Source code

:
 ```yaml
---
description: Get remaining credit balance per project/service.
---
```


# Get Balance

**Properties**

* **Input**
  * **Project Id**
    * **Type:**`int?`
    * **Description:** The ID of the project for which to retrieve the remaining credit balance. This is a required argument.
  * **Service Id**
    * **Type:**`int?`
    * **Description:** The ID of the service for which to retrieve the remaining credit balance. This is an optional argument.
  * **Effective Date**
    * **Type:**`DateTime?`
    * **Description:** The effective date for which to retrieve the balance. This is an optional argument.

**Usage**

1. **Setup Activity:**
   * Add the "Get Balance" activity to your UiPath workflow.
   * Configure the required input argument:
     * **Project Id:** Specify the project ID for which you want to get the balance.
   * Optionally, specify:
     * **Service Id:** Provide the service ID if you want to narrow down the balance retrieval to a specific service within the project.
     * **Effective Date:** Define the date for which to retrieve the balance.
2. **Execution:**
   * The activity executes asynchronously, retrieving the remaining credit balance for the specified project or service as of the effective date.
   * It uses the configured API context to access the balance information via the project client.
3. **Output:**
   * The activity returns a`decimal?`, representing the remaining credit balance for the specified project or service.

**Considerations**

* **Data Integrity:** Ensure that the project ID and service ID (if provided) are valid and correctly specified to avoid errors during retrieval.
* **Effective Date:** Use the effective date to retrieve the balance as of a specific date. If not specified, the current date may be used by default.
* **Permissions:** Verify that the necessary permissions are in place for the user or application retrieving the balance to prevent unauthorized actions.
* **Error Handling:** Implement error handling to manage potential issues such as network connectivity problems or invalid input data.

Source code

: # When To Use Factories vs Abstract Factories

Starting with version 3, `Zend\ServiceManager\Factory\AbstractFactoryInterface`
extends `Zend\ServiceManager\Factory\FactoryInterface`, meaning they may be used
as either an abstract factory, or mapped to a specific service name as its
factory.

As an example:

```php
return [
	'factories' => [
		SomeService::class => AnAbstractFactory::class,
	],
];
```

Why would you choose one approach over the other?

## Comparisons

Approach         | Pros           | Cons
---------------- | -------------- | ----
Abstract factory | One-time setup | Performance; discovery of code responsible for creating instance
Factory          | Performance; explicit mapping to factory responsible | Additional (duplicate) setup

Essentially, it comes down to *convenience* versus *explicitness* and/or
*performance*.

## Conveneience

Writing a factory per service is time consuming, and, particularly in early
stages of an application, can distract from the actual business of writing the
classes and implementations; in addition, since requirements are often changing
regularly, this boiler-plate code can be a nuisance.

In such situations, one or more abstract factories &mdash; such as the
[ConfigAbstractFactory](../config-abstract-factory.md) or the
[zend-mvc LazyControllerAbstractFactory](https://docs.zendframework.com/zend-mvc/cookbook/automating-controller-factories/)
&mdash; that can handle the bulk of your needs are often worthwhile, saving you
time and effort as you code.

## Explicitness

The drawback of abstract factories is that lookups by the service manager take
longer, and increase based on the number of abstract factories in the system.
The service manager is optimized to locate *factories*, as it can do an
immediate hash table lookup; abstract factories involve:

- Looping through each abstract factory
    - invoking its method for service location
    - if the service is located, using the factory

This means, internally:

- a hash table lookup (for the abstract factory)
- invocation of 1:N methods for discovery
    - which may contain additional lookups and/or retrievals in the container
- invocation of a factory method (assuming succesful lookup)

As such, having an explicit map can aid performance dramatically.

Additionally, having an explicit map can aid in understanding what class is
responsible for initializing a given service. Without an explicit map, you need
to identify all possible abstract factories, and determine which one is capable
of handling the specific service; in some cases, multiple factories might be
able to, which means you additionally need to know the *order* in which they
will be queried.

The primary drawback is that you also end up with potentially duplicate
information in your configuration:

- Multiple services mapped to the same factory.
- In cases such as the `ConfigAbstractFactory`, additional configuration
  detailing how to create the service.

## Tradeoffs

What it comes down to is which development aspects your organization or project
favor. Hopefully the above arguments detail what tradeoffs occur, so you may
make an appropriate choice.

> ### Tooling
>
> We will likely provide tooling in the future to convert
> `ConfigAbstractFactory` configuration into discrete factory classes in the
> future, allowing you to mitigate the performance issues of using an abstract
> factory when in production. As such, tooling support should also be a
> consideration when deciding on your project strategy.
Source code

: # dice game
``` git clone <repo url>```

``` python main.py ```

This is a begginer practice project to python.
::::
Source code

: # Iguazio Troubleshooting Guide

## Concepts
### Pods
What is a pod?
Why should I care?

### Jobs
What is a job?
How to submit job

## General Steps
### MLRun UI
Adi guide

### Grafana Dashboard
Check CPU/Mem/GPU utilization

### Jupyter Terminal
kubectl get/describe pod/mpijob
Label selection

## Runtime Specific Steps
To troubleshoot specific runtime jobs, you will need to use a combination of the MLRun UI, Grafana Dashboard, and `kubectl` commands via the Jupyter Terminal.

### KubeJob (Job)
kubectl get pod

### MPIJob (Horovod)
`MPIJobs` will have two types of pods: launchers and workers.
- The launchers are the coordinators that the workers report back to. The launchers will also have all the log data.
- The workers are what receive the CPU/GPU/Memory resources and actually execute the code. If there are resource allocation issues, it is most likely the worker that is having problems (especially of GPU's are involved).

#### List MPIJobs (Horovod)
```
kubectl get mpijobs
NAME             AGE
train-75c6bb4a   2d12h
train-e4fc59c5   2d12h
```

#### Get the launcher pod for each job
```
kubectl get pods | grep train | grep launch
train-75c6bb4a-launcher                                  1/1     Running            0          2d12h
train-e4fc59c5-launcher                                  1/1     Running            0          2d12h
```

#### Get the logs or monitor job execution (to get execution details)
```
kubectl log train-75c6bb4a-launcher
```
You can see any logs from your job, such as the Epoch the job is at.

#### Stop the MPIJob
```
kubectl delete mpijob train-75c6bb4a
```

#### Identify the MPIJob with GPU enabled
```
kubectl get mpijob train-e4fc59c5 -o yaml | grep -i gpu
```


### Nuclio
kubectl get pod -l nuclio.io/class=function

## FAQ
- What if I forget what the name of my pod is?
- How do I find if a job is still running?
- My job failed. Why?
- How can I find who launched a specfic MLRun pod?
::::
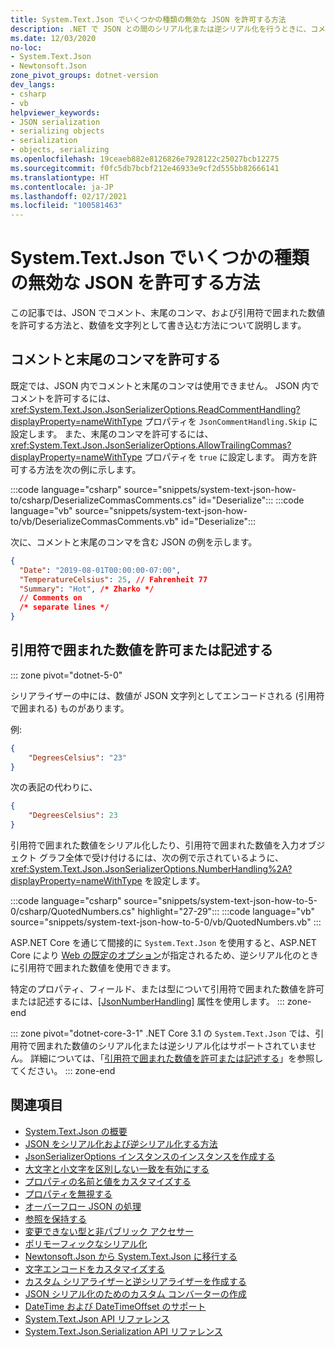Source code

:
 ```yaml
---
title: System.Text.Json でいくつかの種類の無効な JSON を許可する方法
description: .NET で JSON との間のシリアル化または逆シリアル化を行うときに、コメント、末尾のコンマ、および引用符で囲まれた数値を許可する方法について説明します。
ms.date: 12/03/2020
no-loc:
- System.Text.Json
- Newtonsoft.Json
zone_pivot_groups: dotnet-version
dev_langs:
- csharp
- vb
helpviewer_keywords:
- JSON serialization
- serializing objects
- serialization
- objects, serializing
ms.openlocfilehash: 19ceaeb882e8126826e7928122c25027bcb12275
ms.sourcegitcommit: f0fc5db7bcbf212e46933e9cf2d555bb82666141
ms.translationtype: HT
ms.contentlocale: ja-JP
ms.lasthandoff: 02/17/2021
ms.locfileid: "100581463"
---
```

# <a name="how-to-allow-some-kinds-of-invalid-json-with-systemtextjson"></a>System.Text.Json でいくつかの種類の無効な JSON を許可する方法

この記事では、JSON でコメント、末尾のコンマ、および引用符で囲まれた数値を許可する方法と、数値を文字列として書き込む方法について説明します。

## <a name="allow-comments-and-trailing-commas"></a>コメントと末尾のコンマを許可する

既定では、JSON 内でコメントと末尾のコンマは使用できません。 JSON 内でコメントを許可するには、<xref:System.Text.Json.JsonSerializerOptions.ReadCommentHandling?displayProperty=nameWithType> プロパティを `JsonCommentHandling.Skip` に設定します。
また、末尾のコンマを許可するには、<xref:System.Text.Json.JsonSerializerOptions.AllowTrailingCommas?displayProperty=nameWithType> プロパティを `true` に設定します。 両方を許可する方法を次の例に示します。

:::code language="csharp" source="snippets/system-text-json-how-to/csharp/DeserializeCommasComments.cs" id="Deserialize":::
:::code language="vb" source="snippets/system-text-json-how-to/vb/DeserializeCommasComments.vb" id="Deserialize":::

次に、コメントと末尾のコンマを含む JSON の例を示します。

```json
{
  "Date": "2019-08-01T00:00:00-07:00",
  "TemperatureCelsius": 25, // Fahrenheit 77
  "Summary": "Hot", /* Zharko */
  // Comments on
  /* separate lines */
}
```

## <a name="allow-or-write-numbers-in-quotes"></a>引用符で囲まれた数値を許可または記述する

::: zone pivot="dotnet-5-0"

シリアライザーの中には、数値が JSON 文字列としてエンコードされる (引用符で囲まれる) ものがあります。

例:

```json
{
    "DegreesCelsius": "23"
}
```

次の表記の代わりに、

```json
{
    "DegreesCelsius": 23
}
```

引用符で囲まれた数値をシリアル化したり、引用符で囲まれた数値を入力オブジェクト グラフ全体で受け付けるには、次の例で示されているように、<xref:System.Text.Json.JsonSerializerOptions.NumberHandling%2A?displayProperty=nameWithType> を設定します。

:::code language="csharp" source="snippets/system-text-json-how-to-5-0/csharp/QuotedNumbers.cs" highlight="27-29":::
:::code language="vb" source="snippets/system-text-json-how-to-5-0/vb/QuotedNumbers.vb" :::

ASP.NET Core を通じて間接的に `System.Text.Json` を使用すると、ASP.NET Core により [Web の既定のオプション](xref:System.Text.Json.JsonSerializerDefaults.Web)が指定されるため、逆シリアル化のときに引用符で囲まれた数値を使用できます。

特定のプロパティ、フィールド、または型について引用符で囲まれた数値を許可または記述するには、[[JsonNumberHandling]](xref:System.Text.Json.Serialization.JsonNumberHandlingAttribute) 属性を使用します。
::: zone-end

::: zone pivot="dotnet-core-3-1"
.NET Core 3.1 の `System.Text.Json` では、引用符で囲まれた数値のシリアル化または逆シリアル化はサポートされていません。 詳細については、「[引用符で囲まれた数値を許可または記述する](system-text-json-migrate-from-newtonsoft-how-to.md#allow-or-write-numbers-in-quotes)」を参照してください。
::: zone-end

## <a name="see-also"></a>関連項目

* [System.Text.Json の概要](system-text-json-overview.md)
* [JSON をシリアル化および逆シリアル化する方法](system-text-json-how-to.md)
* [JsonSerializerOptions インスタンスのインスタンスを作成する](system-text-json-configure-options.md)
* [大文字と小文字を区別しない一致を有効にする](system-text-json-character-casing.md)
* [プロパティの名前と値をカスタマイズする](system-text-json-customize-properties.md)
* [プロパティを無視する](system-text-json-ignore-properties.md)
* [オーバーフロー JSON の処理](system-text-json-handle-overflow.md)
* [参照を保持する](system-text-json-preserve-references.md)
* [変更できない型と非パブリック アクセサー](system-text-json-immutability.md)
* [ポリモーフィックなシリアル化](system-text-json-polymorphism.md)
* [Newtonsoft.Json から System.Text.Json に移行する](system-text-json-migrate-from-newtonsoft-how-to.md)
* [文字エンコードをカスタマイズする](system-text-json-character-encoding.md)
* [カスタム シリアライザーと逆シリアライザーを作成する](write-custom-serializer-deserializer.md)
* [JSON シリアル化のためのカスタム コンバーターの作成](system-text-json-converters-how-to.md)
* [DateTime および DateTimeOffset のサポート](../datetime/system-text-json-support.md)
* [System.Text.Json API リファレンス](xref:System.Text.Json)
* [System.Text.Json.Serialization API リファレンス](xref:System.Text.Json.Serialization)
::::
→ **Directions**
Would you copy out exactly the lines above that start at the one containing "the project client." and end at the one containing "errors during retrieval.", inclusive?

→ **Response to the exercise**
   * It uses the configured API context to access the balance information via the project client.
3. **Output:**
   * The activity returns a`decimal?`, representing the remaining credit balance for the specified project or service.

**Considerations**

* **Data Integrity:** Ensure that the project ID and service ID (if provided) are valid and correctly specified to avoid errors during retrieval.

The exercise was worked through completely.